* [Your task] Exactly as they appear below, repeat the lines from the one with "5. [Usage](#usage)" through the one with "The **PDF Entity", and no others.

* [Saved data entries]
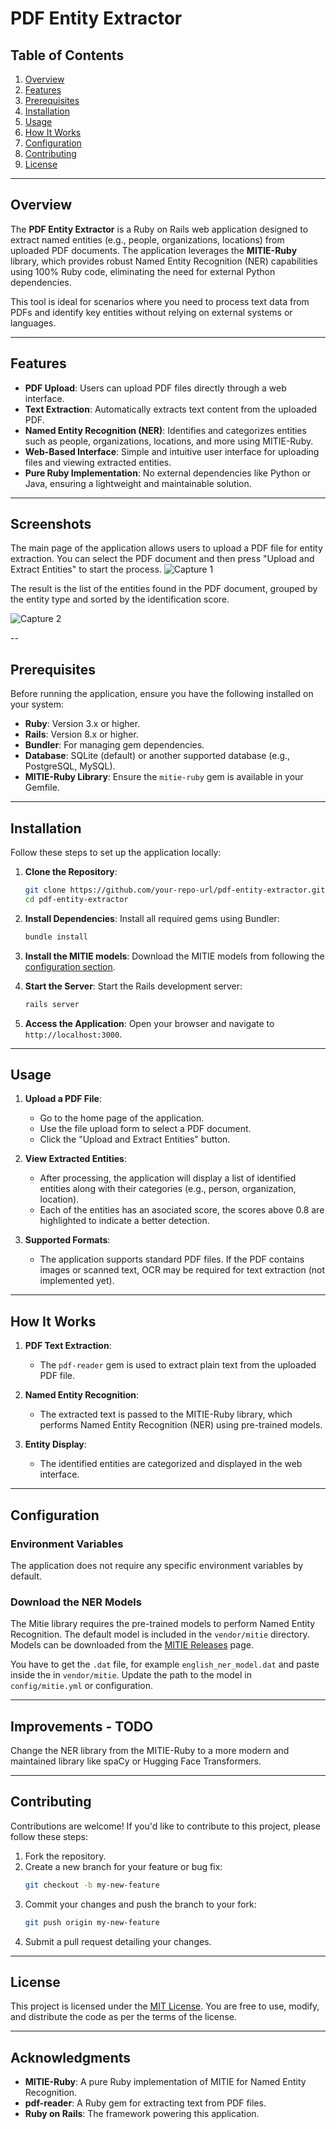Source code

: # PDF Entity Extractor

## Table of Contents
1. [Overview](#overview)
2. [Features](#features)
3. [Prerequisites](#prerequisites)
4. [Installation](#installation)
5. [Usage](#usage)
6. [How It Works](#how-it-works)
7. [Configuration](#configuration)
8. [Contributing](#contributing)
9. [License](#license)

---

## Overview

The **PDF Entity Extractor** is a Ruby on Rails web application designed to extract named entities (e.g., people, organizations, locations) from uploaded PDF documents. The application leverages the **MITIE-Ruby** library, which provides robust Named Entity Recognition (NER) capabilities using 100% Ruby code, eliminating the need for external Python dependencies.

This tool is ideal for scenarios where you need to process text data from PDFs and identify key entities without relying on external systems or languages.

---

## Features

- **PDF Upload**: Users can upload PDF files directly through a web interface.
- **Text Extraction**: Automatically extracts text content from the uploaded PDF.
- **Named Entity Recognition (NER)**: Identifies and categorizes entities such as people, organizations, locations, and more using MITIE-Ruby.
- **Web-Based Interface**: Simple and intuitive user interface for uploading files and viewing extracted entities.
- **Pure Ruby Implementation**: No external dependencies like Python or Java, ensuring a lightweight and maintainable solution.

---

## Screenshots
The main page of the application allows users to upload a PDF file for entity extraction.
You can select the PDF document and then press "Upload and Extract Entities" to start the process.
![Capture 1](doc/capture1.jpg)

The result is the list of the entities found in the PDF document, grouped by the entity type and sorted by the identification score.

![Capture 2](doc/capture2.jpg)

--

## Prerequisites

Before running the application, ensure you have the following installed on your system:

- **Ruby**: Version 3.x or higher.
- **Rails**: Version 8.x or higher.
- **Bundler**: For managing gem dependencies.
- **Database**: SQLite (default) or another supported database (e.g., PostgreSQL, MySQL).
- **MITIE-Ruby Library**: Ensure the `mitie-ruby` gem is available in your Gemfile.

---

## Installation

Follow these steps to set up the application locally:

1. **Clone the Repository**:
   ```bash
   git clone https://github.com/your-repo-url/pdf-entity-extractor.git
   cd pdf-entity-extractor
   ```

2. **Install Dependencies**:
   Install all required gems using Bundler:
   ```bash
   bundle install
   ```
   
3. **Install the MITIE models**:
   Download the MITIE models from following the [configuration section](#download-the-ner-models).


4. **Start the Server**:
   Start the Rails development server:
   ```bash
   rails server
   ```

5. **Access the Application**:
   Open your browser and navigate to `http://localhost:3000`.

---

## Usage

1. **Upload a PDF File**:
    - Go to the home page of the application.
    - Use the file upload form to select a PDF document.
    - Click the "Upload and Extract Entities" button.

2. **View Extracted Entities**:
    - After processing, the application will display a list of identified entities along with their categories (e.g., person, organization, location).
    - Each of the entities has an asociated score, the scores above 0.8 are highlighted to indicate a better detection.

3. **Supported Formats**:
    - The application supports standard PDF files. If the PDF contains images or scanned text, OCR may be required for text extraction (not implemented yet).

---

## How It Works

1. **PDF Text Extraction**:
    - The `pdf-reader` gem is used to extract plain text from the uploaded PDF file.

2. **Named Entity Recognition**:
    - The extracted text is passed to the MITIE-Ruby library, which performs Named Entity Recognition (NER) using pre-trained models.

3. **Entity Display**:
    - The identified entities are categorized and displayed in the web interface.

---

## Configuration

### Environment Variables
The application does not require any specific environment variables by default.

### Download the NER Models
The Mitie library requires the pre-trained models to perform Named Entity Recognition. The default model is included in the `vendor/mitie` directory.
Models can be downloaded from the [MITIE Releases](https://github.com/mit-nlp/MITIE/releases/download/v0.4/MITIE-models-v0.2.tar.bz2) page.

You have to get the `.dat` file, for example `english_ner_model.dat` and paste inside the in `vendor/mitie`. Update the path to the model in `config/mitie.yml` or configuration.

---

## Improvements - TODO

Change the NER library from the MITIE-Ruby to a more modern and maintained library like spaCy or Hugging Face Transformers.

---

## Contributing

Contributions are welcome! If you'd like to contribute to this project, please follow these steps:

1. Fork the repository.
2. Create a new branch for your feature or bug fix:
   ```bash
   git checkout -b my-new-feature
   ```
3. Commit your changes and push the branch to your fork:
   ```bash
   git push origin my-new-feature
   ```
4. Submit a pull request detailing your changes.

---

## License

This project is licensed under the [MIT License](LICENSE). You are free to use, modify, and distribute the code as per the terms of the license.

---

## Acknowledgments

- **MITIE-Ruby**: A pure Ruby implementation of MITIE for Named Entity Recognition.
- **pdf-reader**: A Ruby gem for extracting text from PDF files.
- **Ruby on Rails**: The framework powering this application.
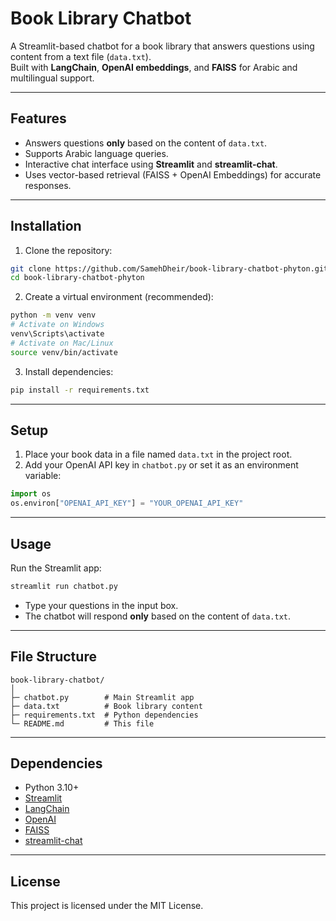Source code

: # Book Library Chatbot

A Streamlit-based chatbot for a book library that answers questions using content from a text file (`data.txt`).  
Built with **LangChain**, **OpenAI embeddings**, and **FAISS** for Arabic and multilingual support.

---

## Features

- Answers questions **only** based on the content of `data.txt`.
- Supports Arabic language queries.
- Interactive chat interface using **Streamlit** and **streamlit-chat**.
- Uses vector-based retrieval (FAISS + OpenAI Embeddings) for accurate responses.

---

## Installation

1. Clone the repository:

```bash
git clone https://github.com/SamehDheir/book-library-chatbot-phyton.git
cd book-library-chatbot-phyton
```

2. Create a virtual environment (recommended):

```bash
python -m venv venv
# Activate on Windows
venv\Scripts\activate
# Activate on Mac/Linux
source venv/bin/activate
```

3. Install dependencies:

```bash
pip install -r requirements.txt
```

---

## Setup

1. Place your book data in a file named `data.txt` in the project root.
2. Add your OpenAI API key in `chatbot.py` or set it as an environment variable:

```python
import os
os.environ["OPENAI_API_KEY"] = "YOUR_OPENAI_API_KEY"
```

---

## Usage

Run the Streamlit app:

```bash
streamlit run chatbot.py
```

- Type your questions in the input box.
- The chatbot will respond **only** based on the content of `data.txt`.

---

## File Structure

```
book-library-chatbot/
│
├─ chatbot.py        # Main Streamlit app
├─ data.txt          # Book library content
├─ requirements.txt  # Python dependencies
└─ README.md         # This file
```

---

## Dependencies

- Python 3.10+
- [Streamlit](https://streamlit.io/)
- [LangChain](https://www.langchain.com/)
- [OpenAI](https://openai.com/)
- [FAISS](https://github.com/facebookresearch/faiss)
- [streamlit-chat](https://github.com/AI-Yash/st-chat)

---

## License

This project is licensed under the MIT License.


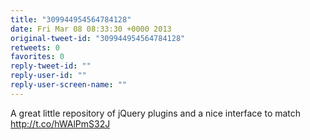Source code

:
 ```yaml
---
title: "309944954564784128"
date: Fri Mar 08 08:33:30 +0000 2013
original-tweet-id: "309944954564784128"
retweets: 0
favorites: 0
reply-tweet-id: ""
reply-user-id: ""
reply-user-screen-name: ""
---
```

A great little repository of jQuery plugins and a nice interface to match http://t.co/hWAlPmS32J
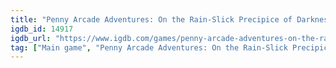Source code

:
 ```yaml
---
title: "Penny Arcade Adventures: On the Rain-Slick Precipice of Darkness, Episode 2"
igdb_id: 14917
igdb_url: "https://www.igdb.com/games/penny-arcade-adventures-on-the-rain-slick-precipice-of-darkness-episode-two"
tag: ["Main game", "Penny Arcade Adventures: On the Rain-Slick Precipice of Darkness", "Penny Arcade", "Hothead Games", "Penny Arcade, Inc.", "Role-playing (RPG)", "Adventure", "Single player", "Bird view / Isometric", "Action", "Historical", "Comedy"]
---
```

* [Response]
5. [Usage](#usage)
6. [How It Works](#how-it-works)
7. [Configuration](#configuration)
8. [Contributing](#contributing)
9. [License](#license)

---

## Overview

The **PDF Entity Extractor** is a Ruby on Rails web application designed to extract named entities (e.g., people, organizations, locations) from uploaded PDF documents. The application leverages the **MITIE-Ruby** library, which provides robust Named Entity Recognition (NER) capabilities using 100% Ruby code, eliminating the need for external Python dependencies.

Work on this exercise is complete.